**Extracted data:**
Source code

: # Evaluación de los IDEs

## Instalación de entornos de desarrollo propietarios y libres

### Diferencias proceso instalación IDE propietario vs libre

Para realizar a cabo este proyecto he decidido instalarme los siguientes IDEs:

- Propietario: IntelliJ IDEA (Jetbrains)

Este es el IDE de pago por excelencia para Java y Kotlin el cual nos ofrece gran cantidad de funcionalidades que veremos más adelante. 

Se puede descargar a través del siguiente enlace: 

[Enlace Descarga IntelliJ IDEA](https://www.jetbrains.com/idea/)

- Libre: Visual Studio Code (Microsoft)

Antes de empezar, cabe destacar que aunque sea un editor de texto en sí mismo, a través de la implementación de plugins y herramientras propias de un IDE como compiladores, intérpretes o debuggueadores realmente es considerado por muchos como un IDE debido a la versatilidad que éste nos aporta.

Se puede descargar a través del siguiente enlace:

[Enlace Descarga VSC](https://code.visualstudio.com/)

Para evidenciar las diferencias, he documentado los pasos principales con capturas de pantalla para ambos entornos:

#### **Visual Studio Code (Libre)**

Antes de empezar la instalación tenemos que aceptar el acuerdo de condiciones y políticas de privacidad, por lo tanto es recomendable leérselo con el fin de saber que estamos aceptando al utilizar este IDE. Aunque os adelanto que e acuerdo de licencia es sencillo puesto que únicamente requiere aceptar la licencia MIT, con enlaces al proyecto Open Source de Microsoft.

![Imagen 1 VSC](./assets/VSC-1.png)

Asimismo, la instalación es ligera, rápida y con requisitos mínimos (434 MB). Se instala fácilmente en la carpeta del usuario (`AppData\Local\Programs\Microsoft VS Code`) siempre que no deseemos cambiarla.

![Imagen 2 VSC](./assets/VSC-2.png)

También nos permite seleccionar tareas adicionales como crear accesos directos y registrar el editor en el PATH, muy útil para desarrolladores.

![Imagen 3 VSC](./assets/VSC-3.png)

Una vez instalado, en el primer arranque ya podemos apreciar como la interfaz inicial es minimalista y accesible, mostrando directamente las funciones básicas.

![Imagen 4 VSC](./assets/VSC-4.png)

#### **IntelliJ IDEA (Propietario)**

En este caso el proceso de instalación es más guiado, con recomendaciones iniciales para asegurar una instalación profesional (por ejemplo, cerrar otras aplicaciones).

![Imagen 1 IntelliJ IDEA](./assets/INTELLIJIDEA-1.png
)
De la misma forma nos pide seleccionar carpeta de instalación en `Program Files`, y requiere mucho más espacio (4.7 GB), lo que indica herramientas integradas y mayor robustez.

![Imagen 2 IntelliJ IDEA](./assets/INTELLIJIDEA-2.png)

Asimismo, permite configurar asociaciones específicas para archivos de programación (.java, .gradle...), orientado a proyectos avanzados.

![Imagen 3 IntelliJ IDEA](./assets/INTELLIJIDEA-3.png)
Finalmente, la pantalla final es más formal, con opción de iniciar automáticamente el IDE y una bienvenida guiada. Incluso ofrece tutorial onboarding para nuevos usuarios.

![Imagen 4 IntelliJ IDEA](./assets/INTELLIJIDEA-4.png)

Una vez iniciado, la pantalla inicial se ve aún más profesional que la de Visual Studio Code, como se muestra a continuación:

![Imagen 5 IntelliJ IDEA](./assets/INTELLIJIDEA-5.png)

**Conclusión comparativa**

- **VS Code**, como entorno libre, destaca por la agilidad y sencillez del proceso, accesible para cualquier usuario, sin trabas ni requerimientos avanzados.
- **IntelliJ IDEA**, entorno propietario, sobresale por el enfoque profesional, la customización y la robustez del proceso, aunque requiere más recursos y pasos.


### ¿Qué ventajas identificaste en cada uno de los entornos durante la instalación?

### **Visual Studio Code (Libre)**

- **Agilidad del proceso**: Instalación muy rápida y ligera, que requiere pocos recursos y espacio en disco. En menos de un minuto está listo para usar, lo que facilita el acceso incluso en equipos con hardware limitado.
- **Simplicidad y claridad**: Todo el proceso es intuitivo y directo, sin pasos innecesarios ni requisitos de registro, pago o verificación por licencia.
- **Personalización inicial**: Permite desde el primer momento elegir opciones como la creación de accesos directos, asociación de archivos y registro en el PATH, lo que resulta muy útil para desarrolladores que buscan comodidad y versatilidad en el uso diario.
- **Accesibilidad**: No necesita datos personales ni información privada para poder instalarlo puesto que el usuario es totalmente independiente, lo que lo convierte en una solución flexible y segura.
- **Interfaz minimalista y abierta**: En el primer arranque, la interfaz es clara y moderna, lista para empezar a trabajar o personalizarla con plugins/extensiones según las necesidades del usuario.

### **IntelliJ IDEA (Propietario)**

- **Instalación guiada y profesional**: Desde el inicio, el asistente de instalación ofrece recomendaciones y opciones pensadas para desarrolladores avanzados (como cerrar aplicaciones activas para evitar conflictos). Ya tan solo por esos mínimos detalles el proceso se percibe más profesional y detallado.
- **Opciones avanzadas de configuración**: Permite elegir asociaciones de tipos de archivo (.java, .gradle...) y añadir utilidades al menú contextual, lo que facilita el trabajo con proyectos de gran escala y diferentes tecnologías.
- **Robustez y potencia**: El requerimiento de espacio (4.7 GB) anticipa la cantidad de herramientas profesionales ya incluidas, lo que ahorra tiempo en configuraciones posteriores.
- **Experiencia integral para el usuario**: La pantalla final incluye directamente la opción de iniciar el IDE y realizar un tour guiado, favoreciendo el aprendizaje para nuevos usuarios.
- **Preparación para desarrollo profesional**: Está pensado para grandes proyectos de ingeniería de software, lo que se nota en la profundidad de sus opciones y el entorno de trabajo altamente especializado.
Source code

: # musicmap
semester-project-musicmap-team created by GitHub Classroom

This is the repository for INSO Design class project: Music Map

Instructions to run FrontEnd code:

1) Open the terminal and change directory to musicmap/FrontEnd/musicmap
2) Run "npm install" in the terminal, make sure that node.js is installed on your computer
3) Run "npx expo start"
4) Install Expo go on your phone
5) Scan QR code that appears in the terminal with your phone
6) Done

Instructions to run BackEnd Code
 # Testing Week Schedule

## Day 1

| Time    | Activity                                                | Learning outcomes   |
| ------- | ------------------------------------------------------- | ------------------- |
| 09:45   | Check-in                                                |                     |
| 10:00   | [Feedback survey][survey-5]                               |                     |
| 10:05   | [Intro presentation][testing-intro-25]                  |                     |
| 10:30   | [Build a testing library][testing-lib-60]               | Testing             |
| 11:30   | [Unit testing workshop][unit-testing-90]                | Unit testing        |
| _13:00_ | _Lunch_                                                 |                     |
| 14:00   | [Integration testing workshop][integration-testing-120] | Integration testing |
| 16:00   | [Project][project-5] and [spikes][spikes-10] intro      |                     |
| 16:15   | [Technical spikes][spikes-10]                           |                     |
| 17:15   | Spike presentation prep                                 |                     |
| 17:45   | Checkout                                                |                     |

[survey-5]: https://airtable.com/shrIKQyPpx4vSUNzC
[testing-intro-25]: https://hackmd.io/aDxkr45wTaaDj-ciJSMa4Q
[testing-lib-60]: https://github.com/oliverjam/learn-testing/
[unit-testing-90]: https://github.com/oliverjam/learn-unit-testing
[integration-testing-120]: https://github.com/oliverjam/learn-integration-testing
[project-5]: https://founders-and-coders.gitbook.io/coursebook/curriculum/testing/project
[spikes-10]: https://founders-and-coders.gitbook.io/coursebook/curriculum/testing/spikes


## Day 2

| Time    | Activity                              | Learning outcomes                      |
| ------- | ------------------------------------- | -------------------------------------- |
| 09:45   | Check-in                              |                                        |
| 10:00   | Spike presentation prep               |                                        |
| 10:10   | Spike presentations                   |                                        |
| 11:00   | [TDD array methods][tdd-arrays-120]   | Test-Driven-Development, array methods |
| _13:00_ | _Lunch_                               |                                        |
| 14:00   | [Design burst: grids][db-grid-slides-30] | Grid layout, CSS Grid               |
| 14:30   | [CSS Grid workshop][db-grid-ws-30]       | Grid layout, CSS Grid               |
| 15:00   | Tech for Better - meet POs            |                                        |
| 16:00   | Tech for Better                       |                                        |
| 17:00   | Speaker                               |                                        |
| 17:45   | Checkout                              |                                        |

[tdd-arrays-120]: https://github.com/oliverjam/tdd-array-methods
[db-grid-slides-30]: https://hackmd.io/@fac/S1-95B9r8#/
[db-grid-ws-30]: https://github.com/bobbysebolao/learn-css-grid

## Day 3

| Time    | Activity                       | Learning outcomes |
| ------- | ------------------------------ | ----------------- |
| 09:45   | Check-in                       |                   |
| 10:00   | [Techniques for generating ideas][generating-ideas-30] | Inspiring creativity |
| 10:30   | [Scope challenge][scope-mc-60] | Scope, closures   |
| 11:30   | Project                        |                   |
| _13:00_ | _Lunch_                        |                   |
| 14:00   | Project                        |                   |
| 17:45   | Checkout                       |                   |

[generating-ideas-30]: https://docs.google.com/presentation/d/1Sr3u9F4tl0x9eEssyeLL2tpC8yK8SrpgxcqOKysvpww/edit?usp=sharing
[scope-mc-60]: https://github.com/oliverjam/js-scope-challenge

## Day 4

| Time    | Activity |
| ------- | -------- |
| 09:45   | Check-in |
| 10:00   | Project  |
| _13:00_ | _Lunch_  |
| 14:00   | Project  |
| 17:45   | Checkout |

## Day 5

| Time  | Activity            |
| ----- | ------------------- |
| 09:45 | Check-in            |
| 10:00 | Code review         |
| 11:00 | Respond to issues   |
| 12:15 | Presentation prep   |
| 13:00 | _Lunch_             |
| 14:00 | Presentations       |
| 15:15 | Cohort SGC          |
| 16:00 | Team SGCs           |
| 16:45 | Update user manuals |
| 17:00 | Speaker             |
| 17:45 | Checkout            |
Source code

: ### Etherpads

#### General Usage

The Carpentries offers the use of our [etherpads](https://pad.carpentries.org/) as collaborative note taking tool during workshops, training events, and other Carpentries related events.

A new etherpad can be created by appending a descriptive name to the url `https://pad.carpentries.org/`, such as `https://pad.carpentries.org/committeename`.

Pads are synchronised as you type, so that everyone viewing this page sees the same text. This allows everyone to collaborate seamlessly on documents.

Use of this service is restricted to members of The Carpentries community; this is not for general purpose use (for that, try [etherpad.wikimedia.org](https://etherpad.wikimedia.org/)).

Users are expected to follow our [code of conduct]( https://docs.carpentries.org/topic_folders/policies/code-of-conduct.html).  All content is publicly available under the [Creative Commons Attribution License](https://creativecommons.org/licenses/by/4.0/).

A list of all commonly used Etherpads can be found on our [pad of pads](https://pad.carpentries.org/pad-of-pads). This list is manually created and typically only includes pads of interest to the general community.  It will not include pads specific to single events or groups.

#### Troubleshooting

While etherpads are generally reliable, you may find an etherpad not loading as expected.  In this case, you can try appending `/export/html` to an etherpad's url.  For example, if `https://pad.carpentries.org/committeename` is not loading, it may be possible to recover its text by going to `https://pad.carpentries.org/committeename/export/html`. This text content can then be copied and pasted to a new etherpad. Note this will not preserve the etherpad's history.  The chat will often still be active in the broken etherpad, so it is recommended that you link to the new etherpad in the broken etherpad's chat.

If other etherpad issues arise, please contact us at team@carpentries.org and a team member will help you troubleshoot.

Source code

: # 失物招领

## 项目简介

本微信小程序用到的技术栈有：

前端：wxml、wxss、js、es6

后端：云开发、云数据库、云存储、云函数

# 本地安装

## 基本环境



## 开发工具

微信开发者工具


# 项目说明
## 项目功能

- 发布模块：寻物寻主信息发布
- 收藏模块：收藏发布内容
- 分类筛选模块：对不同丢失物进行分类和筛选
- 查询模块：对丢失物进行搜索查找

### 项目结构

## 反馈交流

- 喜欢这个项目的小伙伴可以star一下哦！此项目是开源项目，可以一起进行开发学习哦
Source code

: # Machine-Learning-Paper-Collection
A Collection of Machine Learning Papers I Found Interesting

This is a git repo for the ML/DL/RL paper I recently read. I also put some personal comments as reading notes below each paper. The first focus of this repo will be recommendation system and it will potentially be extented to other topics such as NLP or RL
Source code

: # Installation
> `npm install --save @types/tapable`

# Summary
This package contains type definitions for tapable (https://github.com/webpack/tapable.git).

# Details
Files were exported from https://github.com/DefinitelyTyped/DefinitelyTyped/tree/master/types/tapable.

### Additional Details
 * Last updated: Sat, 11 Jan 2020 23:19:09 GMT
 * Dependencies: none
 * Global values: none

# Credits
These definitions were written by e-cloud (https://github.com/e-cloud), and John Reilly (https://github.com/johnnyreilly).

**What needs to be done:** Each line above that contains the string "Collection" should be identified and copied.

**Solution to this exercise:**
: # Machine-Learning-Paper-Collection
A Collection of Machine Learning Papers I Found Interesting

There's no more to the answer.